Zendesk is seeking a Senior Machine Learning Engineer to lead the next wave of GenAI infrastructure development. You'll build and operate benchmarking, evaluation, and inference systems that ensure our AI-driven customer support experiences are reliable, safe, and cost-effective. This role is based in our Pune, India office.
What You'll Do
- Build and maintain benchmarking frameworks for LLMs (A/B tests, offline and end-to-end evaluation pipelines) to measure quality, latency, and cost trade-offs.
- Design, develop, and operate LLM Proxy functionality: routing, safety filters, caching, rate limiting, and cost attribution across vendors.
- Implement monitoring, observability, and alerting for LLM services (latency, error rates, hallucination signals, cost per call).
- Lead the design and automation of evaluation suites and gold-standard datasets for ticket replies, summaries, intent detection, and recommendations.
- Collaborate with applied ML, product, and platform teams to translate evaluation findings into model improvements, release criteria, and mitigation strategies.
- Build orchestration tooling for multi-step agentic workflows and integrations that safely interact with external tools and Zendesk products.
- Establish engineering best practices around security, reliability, testing, CI/CD, and performance tuning for ML services.
- Mentor engineers, help define roadmap priorities, and drive cross-team initiatives that increase platform adoption and developer productivity.
What We're Looking For
- BS in Computer Science, Engineering, or related field, or equivalent practical experience.
- 5+ years industry experience delivering production ML systems or backend services.
- Proficiency in Python and experience with containerized deployments and cloud infrastructure.
- Proven experience designing and running model evaluation, monitoring, or A/B testing for ML services.
- 5+ years building and running ML systems or backend platforms in production, with strong ownership from design to deployment.
- Hands-on experience with LLM systems, inference-serving patterns, or GenAI application infrastructure (prompting, caching, vendor routing).
- Strong backend engineering skills (Python or another server-side language), familiarity with distributed systems, and production CI/CD practices.
- Experience with Kubernetes, Docker, cloud platforms (AWS/GCP/Azure), and monitoring/observability tooling.
- Demonstrated ability to design evaluation pipelines, build gold-standard datasets, or run rigorous A/B and offline evaluations.
- Clear communicator who can translate technical tradeoffs into product decisions and measurable outcomes.
- Curious, collaborative, and committed to building reliable, safe, and cost-effective GenAI infrastructure.
Nice to Have
- Experience with LLM vendors (OpenAI, Anthropic, Google, Llama) and vector databases.

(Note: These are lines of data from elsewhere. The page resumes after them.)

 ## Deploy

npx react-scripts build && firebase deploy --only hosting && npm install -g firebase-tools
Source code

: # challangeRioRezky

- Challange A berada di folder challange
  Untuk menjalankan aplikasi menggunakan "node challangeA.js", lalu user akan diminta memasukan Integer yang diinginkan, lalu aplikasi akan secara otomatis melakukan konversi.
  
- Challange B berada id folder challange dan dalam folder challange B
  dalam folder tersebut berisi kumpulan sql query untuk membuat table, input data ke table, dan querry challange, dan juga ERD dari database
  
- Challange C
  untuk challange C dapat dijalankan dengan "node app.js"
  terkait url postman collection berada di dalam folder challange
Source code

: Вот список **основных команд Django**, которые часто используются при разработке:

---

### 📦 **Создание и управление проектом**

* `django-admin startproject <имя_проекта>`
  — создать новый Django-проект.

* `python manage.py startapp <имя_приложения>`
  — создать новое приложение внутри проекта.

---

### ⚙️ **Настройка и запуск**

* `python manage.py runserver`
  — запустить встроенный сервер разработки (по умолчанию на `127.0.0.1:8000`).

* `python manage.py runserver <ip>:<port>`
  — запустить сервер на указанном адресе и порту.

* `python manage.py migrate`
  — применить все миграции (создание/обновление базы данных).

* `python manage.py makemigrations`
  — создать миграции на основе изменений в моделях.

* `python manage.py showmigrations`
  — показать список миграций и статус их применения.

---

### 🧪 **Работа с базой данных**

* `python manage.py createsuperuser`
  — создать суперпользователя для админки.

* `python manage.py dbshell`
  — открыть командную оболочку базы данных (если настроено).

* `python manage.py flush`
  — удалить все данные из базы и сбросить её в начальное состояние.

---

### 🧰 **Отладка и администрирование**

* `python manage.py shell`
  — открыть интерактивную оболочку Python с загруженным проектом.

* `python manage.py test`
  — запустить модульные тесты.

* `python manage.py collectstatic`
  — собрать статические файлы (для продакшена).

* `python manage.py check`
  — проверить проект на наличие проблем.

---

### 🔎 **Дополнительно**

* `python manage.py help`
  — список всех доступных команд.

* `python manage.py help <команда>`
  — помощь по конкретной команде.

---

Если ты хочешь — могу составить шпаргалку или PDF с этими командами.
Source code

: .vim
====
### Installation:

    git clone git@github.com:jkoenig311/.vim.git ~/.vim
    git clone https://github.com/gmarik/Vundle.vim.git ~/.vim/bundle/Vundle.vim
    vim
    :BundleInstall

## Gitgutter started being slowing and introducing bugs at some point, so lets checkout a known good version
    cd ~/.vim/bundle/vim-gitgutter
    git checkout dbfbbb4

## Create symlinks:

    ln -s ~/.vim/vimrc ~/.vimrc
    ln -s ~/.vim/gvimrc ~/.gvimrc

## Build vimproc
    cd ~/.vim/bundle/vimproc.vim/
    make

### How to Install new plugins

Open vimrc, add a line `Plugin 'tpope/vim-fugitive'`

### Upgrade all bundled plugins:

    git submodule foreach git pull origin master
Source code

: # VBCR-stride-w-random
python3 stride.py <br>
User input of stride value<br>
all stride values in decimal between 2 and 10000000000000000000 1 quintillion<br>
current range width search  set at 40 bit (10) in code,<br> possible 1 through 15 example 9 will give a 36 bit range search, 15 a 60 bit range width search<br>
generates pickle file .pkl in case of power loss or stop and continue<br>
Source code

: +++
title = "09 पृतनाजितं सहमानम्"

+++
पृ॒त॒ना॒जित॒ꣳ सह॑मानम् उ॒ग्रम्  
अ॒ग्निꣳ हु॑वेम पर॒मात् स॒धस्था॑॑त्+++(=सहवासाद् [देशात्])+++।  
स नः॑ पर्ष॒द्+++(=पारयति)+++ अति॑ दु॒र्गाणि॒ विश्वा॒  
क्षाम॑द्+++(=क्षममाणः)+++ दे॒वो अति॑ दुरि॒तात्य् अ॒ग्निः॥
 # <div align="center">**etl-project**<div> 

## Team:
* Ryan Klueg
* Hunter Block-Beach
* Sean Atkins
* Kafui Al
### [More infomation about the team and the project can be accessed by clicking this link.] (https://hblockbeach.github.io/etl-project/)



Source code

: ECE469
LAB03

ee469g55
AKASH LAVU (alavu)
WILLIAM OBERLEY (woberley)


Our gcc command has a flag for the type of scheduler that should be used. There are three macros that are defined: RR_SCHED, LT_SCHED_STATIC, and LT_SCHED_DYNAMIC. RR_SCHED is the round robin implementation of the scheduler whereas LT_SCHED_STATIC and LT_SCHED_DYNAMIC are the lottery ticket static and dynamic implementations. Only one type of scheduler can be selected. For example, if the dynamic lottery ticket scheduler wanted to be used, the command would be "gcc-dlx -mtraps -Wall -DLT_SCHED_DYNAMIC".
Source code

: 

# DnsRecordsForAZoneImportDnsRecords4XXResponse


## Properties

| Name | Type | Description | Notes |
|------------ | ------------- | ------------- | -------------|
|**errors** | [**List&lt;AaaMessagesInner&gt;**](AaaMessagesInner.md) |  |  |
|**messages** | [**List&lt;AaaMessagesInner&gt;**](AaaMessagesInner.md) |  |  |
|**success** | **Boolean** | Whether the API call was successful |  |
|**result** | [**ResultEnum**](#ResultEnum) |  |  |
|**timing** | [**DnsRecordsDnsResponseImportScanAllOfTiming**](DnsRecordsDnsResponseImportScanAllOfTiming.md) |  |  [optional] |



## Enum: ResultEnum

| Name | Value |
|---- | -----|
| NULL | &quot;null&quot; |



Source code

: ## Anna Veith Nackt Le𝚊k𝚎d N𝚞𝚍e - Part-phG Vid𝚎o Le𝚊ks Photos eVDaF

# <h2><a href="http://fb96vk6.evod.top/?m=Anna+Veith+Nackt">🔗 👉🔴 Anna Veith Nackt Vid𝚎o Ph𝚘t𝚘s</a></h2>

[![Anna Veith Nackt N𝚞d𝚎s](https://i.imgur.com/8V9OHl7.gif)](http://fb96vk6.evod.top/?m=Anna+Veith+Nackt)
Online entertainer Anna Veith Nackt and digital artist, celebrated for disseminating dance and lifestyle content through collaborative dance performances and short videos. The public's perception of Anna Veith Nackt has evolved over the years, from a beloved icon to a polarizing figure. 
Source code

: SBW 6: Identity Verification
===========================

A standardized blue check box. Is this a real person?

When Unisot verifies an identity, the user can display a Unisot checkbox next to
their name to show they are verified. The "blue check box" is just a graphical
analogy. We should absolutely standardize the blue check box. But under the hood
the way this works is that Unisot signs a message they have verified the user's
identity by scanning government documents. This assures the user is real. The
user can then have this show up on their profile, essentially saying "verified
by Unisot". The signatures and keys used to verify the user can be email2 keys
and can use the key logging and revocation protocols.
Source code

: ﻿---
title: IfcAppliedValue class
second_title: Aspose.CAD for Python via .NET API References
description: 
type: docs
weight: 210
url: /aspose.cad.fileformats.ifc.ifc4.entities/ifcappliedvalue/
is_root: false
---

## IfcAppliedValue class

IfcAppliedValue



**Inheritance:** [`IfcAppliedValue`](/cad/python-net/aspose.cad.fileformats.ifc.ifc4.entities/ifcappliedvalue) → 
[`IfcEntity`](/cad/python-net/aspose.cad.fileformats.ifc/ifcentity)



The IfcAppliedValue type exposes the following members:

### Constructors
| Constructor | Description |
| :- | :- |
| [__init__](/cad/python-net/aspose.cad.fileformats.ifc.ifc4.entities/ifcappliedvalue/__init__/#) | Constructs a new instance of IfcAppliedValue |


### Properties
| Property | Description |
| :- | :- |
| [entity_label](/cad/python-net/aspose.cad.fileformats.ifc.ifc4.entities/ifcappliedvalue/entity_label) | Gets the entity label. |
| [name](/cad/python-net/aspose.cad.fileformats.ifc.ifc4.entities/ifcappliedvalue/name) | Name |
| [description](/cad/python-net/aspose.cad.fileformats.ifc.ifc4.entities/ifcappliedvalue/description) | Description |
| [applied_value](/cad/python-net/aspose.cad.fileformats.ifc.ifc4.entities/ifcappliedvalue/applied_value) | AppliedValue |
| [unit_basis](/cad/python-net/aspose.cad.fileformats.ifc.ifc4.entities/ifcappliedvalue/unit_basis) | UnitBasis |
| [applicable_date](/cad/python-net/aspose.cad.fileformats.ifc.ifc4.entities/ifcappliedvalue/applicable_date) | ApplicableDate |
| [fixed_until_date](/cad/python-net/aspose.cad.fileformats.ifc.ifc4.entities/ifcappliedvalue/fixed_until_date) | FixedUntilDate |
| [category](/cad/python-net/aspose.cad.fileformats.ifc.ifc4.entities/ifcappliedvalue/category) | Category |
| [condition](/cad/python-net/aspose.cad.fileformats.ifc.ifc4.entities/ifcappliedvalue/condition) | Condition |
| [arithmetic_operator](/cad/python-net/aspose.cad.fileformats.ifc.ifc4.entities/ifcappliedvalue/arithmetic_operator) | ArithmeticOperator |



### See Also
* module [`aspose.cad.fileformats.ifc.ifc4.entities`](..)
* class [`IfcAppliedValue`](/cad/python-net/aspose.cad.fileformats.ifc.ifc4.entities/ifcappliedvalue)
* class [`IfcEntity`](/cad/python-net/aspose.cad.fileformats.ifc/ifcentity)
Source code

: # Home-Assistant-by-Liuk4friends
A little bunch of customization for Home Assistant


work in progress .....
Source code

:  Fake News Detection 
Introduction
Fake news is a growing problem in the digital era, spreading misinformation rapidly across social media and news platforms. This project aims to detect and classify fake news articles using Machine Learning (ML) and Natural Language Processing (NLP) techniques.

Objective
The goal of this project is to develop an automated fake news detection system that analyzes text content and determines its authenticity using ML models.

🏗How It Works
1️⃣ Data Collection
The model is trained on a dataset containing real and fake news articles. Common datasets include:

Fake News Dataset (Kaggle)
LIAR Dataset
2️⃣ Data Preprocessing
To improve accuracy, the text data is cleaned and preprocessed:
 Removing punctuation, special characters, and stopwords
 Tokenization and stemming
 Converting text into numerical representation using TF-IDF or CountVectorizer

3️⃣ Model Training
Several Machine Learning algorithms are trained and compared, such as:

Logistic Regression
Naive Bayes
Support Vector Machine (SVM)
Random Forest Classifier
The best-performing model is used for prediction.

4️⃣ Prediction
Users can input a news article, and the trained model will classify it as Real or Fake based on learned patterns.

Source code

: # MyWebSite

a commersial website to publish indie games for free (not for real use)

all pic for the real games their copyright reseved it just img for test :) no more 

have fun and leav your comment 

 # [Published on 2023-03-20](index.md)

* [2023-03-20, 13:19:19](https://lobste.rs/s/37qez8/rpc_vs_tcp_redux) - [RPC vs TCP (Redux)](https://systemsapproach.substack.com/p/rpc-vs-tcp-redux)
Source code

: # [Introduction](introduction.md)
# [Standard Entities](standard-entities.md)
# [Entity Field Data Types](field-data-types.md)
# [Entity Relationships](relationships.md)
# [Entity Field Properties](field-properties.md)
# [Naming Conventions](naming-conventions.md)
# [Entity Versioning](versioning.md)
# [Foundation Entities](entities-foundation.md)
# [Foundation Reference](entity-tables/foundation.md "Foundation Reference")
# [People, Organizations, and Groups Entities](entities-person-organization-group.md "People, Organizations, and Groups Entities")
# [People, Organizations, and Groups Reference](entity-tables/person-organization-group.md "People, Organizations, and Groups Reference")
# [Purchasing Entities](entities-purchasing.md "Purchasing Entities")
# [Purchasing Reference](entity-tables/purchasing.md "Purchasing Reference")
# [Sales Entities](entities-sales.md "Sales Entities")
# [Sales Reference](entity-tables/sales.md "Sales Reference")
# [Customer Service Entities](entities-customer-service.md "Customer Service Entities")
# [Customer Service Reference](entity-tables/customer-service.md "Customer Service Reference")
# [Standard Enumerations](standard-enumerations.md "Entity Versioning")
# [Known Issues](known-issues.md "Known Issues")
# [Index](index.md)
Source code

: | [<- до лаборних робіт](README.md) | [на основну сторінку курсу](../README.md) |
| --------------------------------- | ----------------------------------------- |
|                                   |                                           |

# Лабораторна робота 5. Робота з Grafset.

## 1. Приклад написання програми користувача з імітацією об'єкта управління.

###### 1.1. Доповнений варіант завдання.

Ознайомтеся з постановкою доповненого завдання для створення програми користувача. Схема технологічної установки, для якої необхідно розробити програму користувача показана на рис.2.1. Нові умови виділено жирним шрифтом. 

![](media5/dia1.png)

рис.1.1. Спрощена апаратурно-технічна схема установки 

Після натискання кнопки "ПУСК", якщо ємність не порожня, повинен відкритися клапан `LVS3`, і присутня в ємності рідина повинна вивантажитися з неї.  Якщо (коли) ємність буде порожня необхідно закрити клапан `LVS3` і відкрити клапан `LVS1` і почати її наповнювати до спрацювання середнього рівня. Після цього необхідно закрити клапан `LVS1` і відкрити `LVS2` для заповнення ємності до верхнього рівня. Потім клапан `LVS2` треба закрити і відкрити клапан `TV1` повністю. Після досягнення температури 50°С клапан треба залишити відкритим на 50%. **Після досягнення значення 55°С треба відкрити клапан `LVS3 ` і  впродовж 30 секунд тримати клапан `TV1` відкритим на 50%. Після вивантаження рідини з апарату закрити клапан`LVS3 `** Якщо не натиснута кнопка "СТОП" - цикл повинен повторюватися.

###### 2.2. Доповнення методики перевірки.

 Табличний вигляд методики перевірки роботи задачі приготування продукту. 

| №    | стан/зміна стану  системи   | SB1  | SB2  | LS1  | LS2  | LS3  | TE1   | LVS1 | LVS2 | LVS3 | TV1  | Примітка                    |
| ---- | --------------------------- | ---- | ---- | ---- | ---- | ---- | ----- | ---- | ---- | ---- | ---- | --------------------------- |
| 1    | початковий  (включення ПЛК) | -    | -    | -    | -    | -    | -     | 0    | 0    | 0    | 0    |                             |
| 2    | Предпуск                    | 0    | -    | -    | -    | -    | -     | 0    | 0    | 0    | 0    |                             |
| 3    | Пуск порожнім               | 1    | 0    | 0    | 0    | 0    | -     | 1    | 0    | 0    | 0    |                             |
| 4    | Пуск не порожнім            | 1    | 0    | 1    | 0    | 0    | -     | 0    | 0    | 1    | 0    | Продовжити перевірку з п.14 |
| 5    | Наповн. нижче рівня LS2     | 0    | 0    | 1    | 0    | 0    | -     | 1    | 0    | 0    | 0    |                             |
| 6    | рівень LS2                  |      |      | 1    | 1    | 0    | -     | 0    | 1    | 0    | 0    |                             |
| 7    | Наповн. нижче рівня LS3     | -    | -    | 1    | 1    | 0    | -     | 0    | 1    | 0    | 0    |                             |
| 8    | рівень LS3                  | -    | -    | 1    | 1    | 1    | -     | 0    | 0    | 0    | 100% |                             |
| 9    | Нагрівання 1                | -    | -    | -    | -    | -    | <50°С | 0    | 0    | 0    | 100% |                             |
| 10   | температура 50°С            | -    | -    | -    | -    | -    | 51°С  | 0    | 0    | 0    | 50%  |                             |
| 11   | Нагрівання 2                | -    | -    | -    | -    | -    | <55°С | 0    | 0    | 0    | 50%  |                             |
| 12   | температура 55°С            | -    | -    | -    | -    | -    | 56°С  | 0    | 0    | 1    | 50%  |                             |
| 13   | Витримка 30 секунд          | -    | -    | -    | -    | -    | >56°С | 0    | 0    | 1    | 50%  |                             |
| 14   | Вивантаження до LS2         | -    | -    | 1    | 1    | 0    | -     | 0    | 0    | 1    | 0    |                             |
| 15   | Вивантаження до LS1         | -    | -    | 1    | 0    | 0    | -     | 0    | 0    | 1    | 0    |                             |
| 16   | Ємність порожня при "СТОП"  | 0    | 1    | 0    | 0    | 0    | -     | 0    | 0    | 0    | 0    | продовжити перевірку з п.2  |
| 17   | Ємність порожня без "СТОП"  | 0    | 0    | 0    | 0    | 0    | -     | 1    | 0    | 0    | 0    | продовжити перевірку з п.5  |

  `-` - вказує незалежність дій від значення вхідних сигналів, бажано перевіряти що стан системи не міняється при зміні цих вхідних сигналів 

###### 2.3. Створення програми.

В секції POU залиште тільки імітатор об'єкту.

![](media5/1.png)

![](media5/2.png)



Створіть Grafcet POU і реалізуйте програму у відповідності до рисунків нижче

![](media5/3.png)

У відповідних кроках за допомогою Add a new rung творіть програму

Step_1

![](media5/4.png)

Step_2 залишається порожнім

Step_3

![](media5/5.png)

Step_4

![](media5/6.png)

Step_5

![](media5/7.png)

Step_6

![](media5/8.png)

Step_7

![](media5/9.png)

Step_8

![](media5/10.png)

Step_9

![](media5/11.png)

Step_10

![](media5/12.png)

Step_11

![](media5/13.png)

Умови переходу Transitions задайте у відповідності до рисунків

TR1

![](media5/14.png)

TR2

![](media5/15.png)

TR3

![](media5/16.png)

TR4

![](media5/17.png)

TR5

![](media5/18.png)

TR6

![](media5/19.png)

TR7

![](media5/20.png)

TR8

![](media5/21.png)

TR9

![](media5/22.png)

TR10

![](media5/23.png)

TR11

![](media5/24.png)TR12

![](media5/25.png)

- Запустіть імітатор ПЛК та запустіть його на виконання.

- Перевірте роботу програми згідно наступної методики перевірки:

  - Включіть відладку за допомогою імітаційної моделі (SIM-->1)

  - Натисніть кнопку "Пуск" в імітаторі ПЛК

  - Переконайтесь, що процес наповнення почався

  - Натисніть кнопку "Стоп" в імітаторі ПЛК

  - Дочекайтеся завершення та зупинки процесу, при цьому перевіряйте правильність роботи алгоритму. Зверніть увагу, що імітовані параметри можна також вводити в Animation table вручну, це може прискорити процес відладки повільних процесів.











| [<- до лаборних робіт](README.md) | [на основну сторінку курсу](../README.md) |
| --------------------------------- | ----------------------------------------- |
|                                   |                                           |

- Background in building agentic orchestration or tool-using AI systems.
- Prior experience implementing cost attribution, vendor routing, or request-level caching for LLMs.
- Advanced degree (MS/PhD) or demonstrated research contributions in ML/NLP.
Technical Stack
- Languages: Python
- Infrastructure: Kubernetes, Docker
- Cloud Platforms: AWS, GCP, Azure
Team & Environment
You will be part of the AI/ML Platform team, collaborating across applied ML, product, and platform engineering to scale Zendesk's GenAI capabilities.
Work Mode
This is a hybrid position located in Pune, India.
Zendesk is an equal opportunity employer, and we’re proud of our ongoing efforts to foster global diversity, equity, & inclusion in the workplace. We are an AA/EEO/Veterans/Disabled employer.